» **Task prompt**
Note every line in the entries that contains the string "기준으로", and copy it.

[Stored data]
• • •

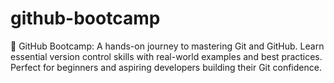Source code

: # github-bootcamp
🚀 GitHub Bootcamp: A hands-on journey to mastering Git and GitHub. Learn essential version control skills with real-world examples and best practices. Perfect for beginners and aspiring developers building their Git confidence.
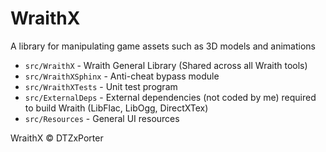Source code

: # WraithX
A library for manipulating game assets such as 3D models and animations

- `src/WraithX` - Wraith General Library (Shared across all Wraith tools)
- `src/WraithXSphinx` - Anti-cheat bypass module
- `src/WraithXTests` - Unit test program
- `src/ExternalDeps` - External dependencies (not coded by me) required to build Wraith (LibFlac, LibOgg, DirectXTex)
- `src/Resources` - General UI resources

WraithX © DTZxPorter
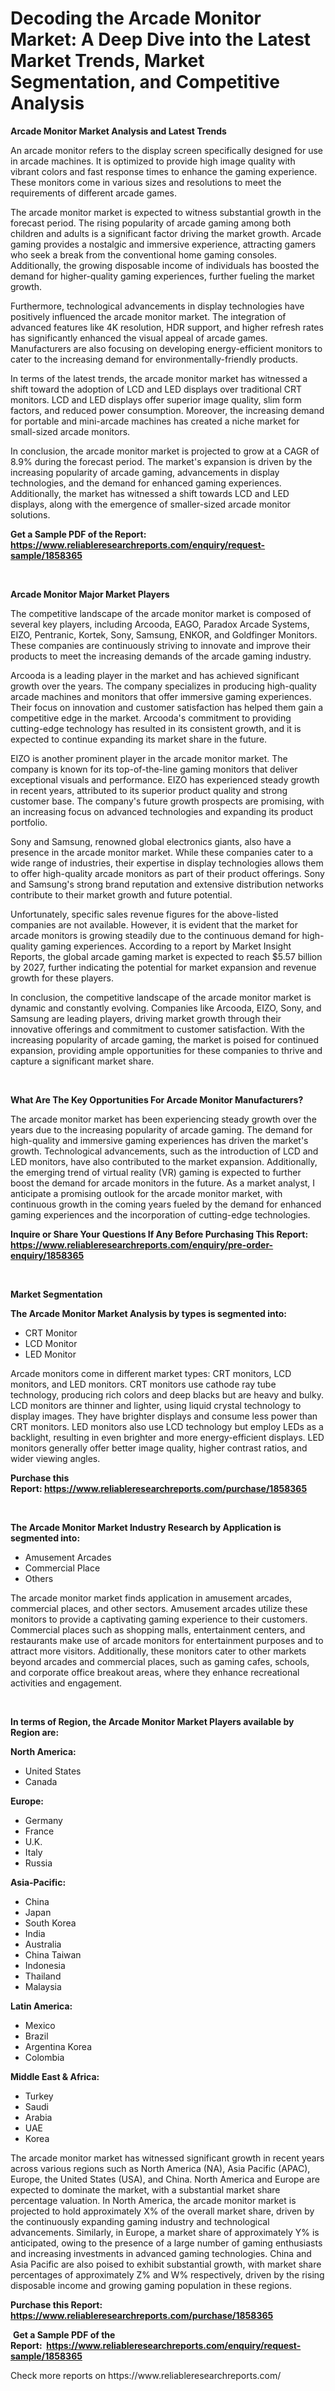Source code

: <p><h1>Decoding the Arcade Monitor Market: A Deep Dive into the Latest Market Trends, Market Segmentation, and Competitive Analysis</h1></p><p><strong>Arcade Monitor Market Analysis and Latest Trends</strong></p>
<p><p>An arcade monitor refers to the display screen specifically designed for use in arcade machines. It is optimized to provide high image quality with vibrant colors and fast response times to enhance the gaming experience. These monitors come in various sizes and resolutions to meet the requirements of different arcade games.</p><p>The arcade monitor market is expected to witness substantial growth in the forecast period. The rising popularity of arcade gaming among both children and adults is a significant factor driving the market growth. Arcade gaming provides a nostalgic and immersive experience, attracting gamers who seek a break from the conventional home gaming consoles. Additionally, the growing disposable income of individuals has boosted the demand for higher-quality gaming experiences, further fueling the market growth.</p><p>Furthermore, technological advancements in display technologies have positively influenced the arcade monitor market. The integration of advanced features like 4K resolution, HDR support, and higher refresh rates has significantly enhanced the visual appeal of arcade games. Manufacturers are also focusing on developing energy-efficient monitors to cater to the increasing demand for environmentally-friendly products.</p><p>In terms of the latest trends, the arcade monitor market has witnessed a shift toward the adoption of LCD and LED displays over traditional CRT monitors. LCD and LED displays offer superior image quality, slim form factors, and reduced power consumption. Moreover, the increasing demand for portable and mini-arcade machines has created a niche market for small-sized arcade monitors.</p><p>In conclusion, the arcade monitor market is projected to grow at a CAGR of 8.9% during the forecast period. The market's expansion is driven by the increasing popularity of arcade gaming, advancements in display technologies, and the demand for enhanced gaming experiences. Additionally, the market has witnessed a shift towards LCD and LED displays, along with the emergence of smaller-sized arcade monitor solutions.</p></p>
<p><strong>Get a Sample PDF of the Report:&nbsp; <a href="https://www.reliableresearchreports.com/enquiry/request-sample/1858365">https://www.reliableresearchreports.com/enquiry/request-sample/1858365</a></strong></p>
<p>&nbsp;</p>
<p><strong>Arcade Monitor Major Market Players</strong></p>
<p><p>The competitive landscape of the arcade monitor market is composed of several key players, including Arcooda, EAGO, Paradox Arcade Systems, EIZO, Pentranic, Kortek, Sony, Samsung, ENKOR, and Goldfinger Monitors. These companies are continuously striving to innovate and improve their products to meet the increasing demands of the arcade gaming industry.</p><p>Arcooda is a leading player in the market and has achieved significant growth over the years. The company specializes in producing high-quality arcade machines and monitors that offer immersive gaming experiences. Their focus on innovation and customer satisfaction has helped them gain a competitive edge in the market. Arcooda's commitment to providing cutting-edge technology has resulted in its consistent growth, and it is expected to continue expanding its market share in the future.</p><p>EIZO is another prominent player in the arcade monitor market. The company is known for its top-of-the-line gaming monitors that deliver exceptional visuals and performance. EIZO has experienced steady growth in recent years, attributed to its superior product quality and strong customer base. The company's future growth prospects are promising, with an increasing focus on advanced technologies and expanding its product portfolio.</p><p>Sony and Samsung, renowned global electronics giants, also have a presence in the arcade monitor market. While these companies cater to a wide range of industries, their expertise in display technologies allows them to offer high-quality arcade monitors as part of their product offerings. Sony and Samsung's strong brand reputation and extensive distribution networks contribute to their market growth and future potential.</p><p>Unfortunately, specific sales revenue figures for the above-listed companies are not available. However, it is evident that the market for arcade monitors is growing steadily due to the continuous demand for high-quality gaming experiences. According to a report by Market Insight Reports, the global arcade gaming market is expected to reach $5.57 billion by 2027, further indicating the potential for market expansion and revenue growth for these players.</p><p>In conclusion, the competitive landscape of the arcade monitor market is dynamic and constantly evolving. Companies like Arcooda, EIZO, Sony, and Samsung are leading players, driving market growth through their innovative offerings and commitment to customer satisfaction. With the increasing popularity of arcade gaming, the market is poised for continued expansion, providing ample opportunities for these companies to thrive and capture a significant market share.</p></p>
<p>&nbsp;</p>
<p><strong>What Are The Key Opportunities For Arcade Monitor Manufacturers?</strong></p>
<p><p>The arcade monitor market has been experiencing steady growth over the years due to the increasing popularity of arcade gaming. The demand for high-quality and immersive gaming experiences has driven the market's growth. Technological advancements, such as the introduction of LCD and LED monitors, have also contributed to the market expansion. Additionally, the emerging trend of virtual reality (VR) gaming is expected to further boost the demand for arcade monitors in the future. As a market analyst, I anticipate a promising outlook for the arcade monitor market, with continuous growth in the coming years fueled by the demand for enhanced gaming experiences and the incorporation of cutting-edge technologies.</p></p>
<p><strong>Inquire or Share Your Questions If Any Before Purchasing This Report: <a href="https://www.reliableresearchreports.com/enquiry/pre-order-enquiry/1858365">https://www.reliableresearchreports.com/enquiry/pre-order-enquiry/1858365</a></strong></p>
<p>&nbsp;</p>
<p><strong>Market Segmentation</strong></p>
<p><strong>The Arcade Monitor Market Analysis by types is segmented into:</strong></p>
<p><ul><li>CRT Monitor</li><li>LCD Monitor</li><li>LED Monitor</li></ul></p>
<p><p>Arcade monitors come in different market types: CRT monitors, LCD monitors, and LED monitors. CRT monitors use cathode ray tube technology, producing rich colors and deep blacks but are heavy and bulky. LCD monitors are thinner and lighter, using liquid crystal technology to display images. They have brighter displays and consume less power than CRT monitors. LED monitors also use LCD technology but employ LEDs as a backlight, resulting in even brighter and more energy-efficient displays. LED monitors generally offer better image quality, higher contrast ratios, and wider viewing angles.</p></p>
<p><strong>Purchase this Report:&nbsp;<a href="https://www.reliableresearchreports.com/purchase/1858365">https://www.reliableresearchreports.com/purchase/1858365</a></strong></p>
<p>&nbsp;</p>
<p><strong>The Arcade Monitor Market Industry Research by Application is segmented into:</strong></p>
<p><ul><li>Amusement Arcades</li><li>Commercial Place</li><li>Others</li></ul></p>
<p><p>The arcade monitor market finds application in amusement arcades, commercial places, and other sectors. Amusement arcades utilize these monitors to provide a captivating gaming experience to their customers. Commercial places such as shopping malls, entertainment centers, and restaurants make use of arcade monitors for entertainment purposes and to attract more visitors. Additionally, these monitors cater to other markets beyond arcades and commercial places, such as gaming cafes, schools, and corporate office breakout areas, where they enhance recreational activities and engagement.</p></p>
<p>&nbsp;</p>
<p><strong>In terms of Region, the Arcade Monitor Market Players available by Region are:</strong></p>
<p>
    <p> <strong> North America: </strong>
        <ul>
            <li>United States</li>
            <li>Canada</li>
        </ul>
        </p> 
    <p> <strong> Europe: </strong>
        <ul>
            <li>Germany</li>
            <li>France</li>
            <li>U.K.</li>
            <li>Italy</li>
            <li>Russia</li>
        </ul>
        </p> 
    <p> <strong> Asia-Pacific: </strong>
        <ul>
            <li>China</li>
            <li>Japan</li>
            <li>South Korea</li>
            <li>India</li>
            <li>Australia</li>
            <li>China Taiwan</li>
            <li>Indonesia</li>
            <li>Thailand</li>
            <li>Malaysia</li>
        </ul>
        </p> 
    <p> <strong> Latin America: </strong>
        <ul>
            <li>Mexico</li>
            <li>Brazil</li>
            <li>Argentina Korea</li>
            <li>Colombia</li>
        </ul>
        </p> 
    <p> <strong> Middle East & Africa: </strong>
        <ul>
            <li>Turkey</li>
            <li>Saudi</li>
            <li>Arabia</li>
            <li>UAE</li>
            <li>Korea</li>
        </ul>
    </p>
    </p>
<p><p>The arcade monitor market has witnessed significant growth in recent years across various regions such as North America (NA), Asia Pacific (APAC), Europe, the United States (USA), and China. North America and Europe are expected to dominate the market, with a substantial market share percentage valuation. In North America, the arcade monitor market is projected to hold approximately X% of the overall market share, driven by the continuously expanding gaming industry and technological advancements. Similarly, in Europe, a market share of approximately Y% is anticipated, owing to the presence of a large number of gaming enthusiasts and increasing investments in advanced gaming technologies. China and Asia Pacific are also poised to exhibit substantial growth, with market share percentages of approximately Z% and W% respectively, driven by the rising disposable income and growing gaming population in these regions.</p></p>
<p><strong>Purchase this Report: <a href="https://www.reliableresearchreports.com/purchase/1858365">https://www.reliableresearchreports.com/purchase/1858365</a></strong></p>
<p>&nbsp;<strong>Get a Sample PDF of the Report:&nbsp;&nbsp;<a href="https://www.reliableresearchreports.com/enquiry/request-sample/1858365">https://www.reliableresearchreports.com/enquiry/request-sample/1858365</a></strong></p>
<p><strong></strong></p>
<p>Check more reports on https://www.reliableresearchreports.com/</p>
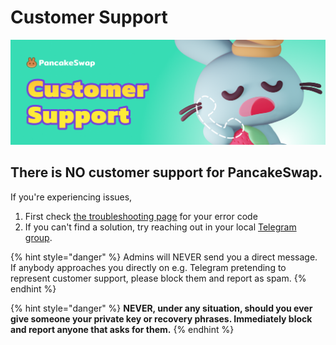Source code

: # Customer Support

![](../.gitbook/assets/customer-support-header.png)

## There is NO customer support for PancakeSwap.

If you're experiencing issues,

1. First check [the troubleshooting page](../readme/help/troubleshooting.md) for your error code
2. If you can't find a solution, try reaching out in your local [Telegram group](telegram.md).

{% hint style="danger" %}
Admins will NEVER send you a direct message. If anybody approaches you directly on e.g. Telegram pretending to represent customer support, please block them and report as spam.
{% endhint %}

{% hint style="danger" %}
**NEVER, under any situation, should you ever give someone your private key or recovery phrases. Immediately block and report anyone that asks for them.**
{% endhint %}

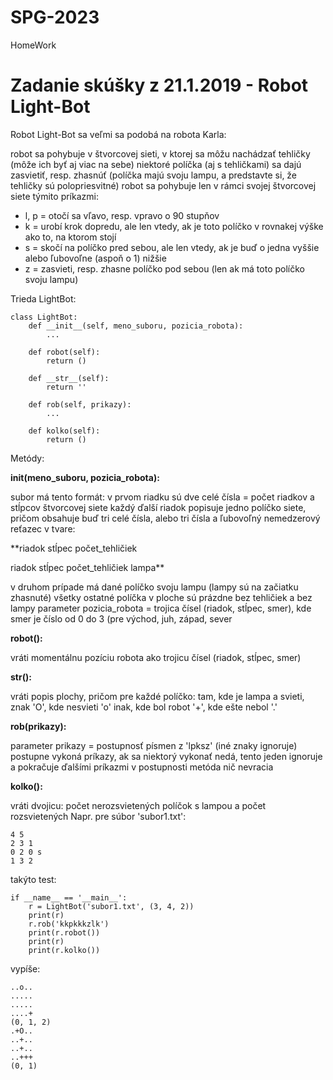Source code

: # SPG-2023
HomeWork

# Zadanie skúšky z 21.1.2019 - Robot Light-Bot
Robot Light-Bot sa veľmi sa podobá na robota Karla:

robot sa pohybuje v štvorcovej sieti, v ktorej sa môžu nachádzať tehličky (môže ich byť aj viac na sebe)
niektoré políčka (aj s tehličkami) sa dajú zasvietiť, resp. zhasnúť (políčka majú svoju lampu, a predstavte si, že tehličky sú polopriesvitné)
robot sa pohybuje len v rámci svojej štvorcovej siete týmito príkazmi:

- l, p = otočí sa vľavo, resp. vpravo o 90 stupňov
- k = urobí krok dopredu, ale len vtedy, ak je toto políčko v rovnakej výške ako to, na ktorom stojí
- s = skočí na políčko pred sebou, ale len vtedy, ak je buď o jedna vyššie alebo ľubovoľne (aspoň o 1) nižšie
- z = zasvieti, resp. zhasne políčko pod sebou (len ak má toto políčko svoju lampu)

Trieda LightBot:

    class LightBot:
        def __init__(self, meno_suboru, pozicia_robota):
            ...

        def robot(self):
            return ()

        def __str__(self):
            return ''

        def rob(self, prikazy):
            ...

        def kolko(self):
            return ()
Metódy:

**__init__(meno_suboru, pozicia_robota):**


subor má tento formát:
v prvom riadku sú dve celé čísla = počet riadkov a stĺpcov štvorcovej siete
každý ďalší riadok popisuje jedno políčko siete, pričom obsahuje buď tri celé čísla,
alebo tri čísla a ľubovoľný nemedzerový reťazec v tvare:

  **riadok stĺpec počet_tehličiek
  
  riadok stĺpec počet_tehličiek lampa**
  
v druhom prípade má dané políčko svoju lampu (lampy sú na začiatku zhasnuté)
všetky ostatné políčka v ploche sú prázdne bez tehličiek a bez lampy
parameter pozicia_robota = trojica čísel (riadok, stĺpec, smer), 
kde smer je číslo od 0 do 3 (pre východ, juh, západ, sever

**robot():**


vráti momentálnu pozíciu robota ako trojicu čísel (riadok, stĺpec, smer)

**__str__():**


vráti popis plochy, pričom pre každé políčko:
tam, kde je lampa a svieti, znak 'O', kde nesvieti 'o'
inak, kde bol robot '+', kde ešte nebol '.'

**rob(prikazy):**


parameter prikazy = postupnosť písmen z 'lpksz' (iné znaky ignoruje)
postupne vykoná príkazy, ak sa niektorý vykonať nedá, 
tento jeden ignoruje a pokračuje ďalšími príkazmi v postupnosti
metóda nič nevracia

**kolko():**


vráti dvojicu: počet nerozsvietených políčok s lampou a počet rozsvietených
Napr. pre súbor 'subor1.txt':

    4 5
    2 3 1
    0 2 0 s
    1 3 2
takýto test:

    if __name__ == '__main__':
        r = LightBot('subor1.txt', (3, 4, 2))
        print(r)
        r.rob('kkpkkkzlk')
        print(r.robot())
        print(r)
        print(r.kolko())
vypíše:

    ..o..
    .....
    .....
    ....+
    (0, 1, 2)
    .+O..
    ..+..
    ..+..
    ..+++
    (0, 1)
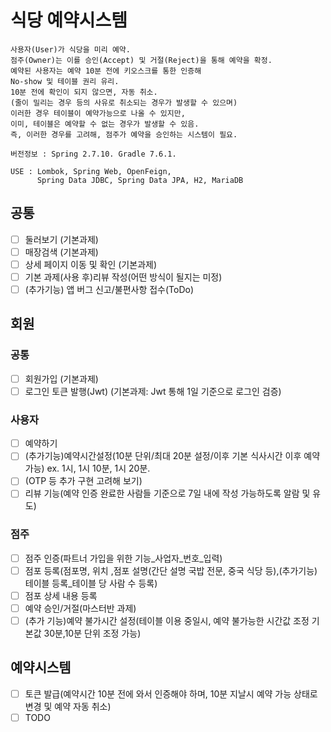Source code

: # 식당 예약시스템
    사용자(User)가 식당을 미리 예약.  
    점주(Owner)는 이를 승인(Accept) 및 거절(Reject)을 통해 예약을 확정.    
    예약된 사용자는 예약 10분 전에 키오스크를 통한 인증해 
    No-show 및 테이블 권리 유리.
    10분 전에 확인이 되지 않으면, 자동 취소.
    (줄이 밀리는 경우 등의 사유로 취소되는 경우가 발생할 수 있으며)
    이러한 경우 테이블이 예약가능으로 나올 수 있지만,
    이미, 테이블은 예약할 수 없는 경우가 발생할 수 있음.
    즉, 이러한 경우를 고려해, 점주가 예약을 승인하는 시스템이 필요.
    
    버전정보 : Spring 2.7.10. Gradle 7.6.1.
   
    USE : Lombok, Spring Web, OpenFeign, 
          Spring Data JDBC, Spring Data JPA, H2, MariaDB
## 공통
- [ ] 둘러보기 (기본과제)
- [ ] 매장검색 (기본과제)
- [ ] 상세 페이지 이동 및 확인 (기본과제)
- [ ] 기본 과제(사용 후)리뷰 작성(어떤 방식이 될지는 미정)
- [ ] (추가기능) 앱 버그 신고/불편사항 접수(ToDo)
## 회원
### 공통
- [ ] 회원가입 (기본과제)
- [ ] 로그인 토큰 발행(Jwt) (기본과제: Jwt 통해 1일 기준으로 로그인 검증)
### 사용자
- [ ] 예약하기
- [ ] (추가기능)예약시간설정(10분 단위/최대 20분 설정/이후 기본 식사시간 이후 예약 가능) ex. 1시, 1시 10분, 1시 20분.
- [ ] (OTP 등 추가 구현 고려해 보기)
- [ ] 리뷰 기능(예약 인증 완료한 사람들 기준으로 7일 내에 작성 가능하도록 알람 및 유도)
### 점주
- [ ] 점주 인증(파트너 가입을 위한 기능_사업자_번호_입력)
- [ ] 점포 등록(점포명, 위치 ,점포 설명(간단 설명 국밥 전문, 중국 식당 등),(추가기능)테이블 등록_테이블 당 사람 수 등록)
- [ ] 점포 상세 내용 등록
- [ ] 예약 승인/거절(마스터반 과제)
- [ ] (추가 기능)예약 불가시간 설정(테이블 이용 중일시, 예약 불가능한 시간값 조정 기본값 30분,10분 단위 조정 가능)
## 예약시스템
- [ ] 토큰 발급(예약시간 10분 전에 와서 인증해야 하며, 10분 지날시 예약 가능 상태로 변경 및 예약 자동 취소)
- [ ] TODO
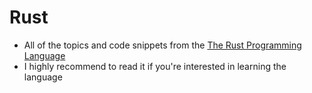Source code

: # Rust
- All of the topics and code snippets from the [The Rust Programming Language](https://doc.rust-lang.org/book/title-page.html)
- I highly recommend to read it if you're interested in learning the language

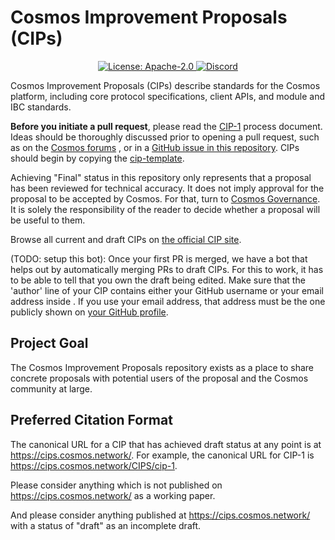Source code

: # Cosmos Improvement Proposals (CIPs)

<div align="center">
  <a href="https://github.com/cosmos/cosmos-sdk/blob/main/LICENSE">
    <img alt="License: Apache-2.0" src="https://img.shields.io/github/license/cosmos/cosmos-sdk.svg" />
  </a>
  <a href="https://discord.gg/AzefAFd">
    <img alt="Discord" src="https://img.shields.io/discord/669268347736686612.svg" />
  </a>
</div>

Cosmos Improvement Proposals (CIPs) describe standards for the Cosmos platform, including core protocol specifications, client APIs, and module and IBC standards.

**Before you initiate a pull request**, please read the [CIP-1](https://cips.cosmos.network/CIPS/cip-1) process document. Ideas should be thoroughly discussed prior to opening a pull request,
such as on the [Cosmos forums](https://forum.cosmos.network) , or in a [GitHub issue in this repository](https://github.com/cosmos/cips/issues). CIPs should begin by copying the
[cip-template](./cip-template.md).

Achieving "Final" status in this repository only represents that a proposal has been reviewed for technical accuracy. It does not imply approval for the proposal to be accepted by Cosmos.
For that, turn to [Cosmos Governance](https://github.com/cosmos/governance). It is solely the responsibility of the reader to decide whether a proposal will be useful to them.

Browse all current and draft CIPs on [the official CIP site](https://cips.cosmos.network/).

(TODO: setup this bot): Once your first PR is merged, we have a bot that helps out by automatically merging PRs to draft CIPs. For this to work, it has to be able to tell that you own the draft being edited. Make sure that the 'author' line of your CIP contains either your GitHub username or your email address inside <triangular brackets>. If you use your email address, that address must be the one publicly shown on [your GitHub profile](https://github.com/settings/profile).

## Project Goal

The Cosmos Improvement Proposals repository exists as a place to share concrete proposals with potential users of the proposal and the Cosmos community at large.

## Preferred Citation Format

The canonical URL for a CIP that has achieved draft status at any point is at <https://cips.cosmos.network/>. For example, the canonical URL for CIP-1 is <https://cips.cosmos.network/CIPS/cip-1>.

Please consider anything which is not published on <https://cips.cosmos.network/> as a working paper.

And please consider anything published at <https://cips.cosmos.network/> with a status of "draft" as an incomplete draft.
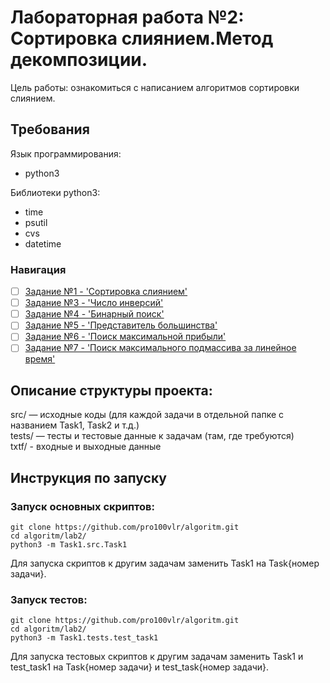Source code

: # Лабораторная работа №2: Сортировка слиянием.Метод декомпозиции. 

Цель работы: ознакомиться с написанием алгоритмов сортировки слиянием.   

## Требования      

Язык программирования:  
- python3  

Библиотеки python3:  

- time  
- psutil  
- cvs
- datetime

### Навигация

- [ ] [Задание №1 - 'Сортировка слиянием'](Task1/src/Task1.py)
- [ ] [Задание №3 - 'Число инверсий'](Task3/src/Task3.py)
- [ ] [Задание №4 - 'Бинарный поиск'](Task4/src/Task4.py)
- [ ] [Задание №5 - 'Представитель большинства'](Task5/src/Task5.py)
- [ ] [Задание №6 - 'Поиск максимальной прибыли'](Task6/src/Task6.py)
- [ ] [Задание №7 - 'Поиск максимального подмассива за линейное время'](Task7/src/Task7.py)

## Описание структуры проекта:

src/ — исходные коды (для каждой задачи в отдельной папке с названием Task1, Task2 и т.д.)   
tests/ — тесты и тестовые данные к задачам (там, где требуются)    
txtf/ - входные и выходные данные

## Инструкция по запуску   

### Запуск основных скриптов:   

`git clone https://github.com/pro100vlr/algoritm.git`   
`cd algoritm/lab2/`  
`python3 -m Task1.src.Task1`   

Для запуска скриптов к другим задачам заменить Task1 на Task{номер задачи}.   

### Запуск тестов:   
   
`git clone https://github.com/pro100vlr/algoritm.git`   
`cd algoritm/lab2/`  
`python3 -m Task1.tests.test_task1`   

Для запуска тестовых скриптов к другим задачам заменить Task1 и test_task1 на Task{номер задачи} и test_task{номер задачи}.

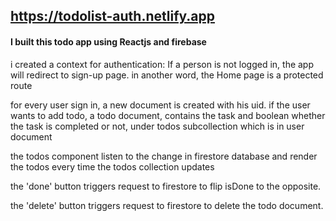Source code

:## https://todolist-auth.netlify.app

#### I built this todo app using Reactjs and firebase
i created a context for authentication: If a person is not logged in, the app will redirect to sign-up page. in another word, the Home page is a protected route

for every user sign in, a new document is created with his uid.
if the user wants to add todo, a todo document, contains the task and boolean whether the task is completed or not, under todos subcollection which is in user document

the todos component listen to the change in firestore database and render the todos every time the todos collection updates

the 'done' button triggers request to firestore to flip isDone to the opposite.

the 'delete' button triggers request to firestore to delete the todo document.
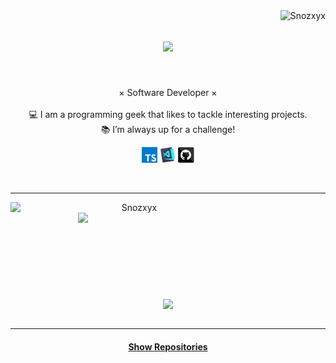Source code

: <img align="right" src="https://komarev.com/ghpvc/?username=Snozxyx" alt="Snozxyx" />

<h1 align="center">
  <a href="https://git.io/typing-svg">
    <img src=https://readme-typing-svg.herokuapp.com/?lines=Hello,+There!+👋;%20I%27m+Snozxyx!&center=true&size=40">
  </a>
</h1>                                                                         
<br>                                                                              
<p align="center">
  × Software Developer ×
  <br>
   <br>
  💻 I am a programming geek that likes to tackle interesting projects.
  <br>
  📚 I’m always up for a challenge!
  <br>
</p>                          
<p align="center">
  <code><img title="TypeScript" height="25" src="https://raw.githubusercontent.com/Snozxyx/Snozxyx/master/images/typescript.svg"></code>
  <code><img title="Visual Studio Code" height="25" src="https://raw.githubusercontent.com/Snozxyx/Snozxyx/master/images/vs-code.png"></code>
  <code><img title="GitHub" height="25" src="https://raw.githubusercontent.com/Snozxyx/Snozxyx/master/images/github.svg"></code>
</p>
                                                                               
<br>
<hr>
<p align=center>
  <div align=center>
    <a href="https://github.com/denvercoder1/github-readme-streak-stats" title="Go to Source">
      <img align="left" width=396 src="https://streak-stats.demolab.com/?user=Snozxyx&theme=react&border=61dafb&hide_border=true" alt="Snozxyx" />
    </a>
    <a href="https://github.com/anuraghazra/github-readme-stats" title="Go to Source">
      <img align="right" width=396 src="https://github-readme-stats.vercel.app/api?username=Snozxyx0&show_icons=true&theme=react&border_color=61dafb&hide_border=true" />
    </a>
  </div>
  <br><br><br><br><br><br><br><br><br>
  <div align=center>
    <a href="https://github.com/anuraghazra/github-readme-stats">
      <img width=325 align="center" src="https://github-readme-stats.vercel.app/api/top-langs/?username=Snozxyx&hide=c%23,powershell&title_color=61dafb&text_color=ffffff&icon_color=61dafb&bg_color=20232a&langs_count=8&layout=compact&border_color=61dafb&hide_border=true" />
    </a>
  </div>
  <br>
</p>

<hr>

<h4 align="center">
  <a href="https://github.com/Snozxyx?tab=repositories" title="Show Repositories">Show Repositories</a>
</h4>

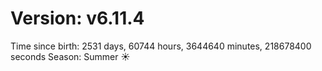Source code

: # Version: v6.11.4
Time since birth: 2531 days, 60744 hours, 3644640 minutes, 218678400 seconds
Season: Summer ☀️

• • •

» **Exercise output**
- [ ] 로그인 토큰 발행(Jwt) (기본과제: Jwt 통해 1일 기준으로 로그인 검증)
- [ ] 리뷰 기능(예약 인증 완료한 사람들 기준으로 7일 내에 작성 가능하도록 알람 및 유도)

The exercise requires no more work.